START MATERIAL SHOWN
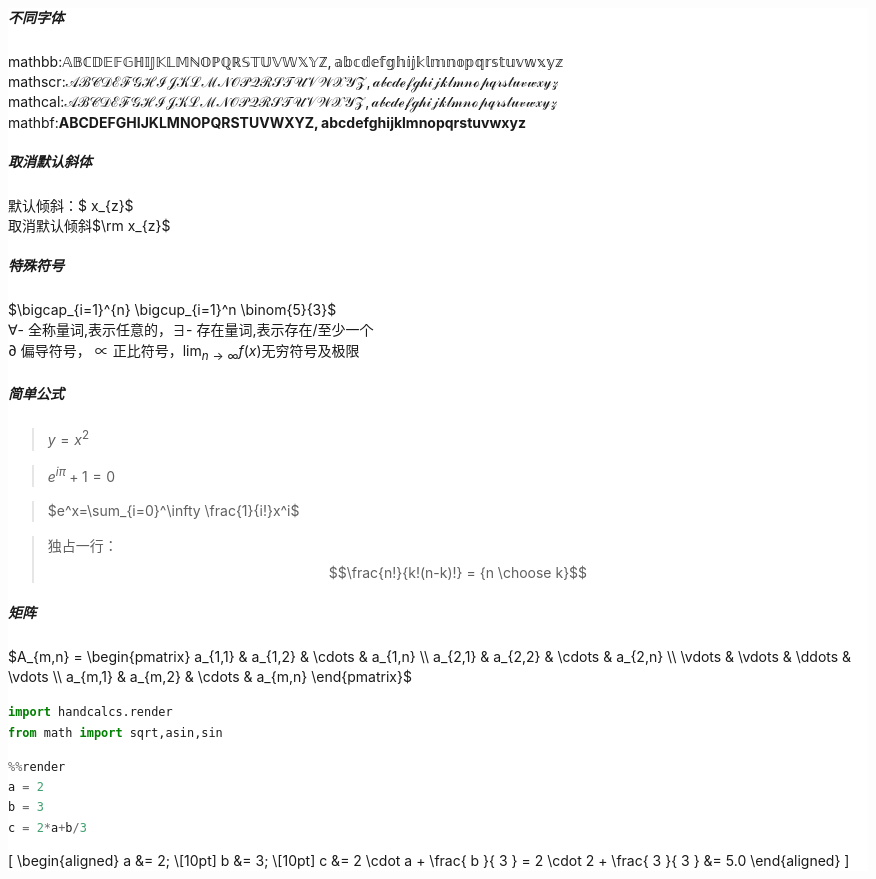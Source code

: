 ##### 不同字体
mathbb:$\mathbb{ABCDEFGHIJKLMNOPQRSTUVWXYZ,abcdefghijklmnopqrstuvwxyz}$   
mathscr:$\mathscr{ABCDEFGHIJKLMNOPQRSTUVWXYZ,abcdefghijklmnopqrstuvwxyz}$   
mathcal:$\mathcal{ABCDEFGHIJKLMNOPQRSTUVWXYZ,abcdefghijklmnopqrstuvwxyz}$   
mathbf:$\mathbf{ABCDEFGHIJKLMNOPQRSTUVWXYZ,abcdefghijklmnopqrstuvwxyz}$

##### 取消默认斜体
默认倾斜：$ x_{z}$   
取消默认倾斜$\rm x_{z}$
##### 特殊符号
$\bigcap_{i=1}^{n} \bigcup_{i=1}^n  \binom{5}{3}$   
$\forall$- 全称量词,表示任意的，$\exists$- 存在量词,表示存在/至少一个   
$\partial$ 偏导符号， $\propto$ 正比符号，$\mathop{\lim}_{n \to \infty }f(x)$无穷符号及极限

##### 简单公式
>$y=x^2$

>$e^{i\pi} + 1 = 0$

>$e^x=\sum_{i=0}^\infty \frac{1}{i!}x^i$

>独占一行：$$\frac{n!}{k!(n-k)!} = {n \choose k}$$

##### 矩阵
$A_{m,n} =
 \begin{pmatrix}
  a_{1,1} & a_{1,2} & \cdots & a_{1,n} \\
  a_{2,1} & a_{2,2} & \cdots & a_{2,n} \\
  \vdots  & \vdots  & \ddots & \vdots  \\
  a_{m,1} & a_{m,2} & \cdots & a_{m,n}
 \end{pmatrix}$


```python
import handcalcs.render
from math import sqrt,asin,sin
```


```python
%%render
a = 2
b = 3
c = 2*a+b/3
```


\[
\begin{aligned}
a &= 2\;
\\[10pt]
b &= 3\;
\\[10pt]
c &= 2 \cdot a + \frac{ b }{ 3 } = 2 \cdot 2 + \frac{ 3 }{ 3 } &= 5.0
\end{aligned}
\]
END MATERIAL SHOWN
_TASK DESCRIPTION_: Repeat the records in full, precisely, and keep the pictures out.

_SOLUTION FOR THIS PROBLEM_:
Source code

: ##### 不同字体
mathbb:$\mathbb{ABCDEFGHIJKLMNOPQRSTUVWXYZ,abcdefghijklmnopqrstuvwxyz}$   
mathscr:$\mathscr{ABCDEFGHIJKLMNOPQRSTUVWXYZ,abcdefghijklmnopqrstuvwxyz}$   
mathcal:$\mathcal{ABCDEFGHIJKLMNOPQRSTUVWXYZ,abcdefghijklmnopqrstuvwxyz}$   
mathbf:$\mathbf{ABCDEFGHIJKLMNOPQRSTUVWXYZ,abcdefghijklmnopqrstuvwxyz}$

##### 取消默认斜体
默认倾斜：$ x_{z}$   
取消默认倾斜$\rm x_{z}$
##### 特殊符号
$\bigcap_{i=1}^{n} \bigcup_{i=1}^n  \binom{5}{3}$   
$\forall$- 全称量词,表示任意的，$\exists$- 存在量词,表示存在/至少一个   
$\partial$ 偏导符号， $\propto$ 正比符号，$\mathop{\lim}_{n \to \infty }f(x)$无穷符号及极限

##### 简单公式
>$y=x^2$

>$e^{i\pi} + 1 = 0$

>$e^x=\sum_{i=0}^\infty \frac{1}{i!}x^i$

>独占一行：$$\frac{n!}{k!(n-k)!} = {n \choose k}$$

##### 矩阵
$A_{m,n} =
 \begin{pmatrix}
  a_{1,1} & a_{1,2} & \cdots & a_{1,n} \\
  a_{2,1} & a_{2,2} & \cdots & a_{2,n} \\
  \vdots  & \vdots  & \ddots & \vdots  \\
  a_{m,1} & a_{m,2} & \cdots & a_{m,n}
 \end{pmatrix}$


```python
import handcalcs.render
from math import sqrt,asin,sin
```


```python
%%render
a = 2
b = 3
c = 2*a+b/3
```


\[
\begin{aligned}
a &= 2\;
\\[10pt]
b &= 3\;
\\[10pt]
c &= 2 \cdot a + \frac{ b }{ 3 } = 2 \cdot 2 + \frac{ 3 }{ 3 } &= 5.0
\end{aligned}
\]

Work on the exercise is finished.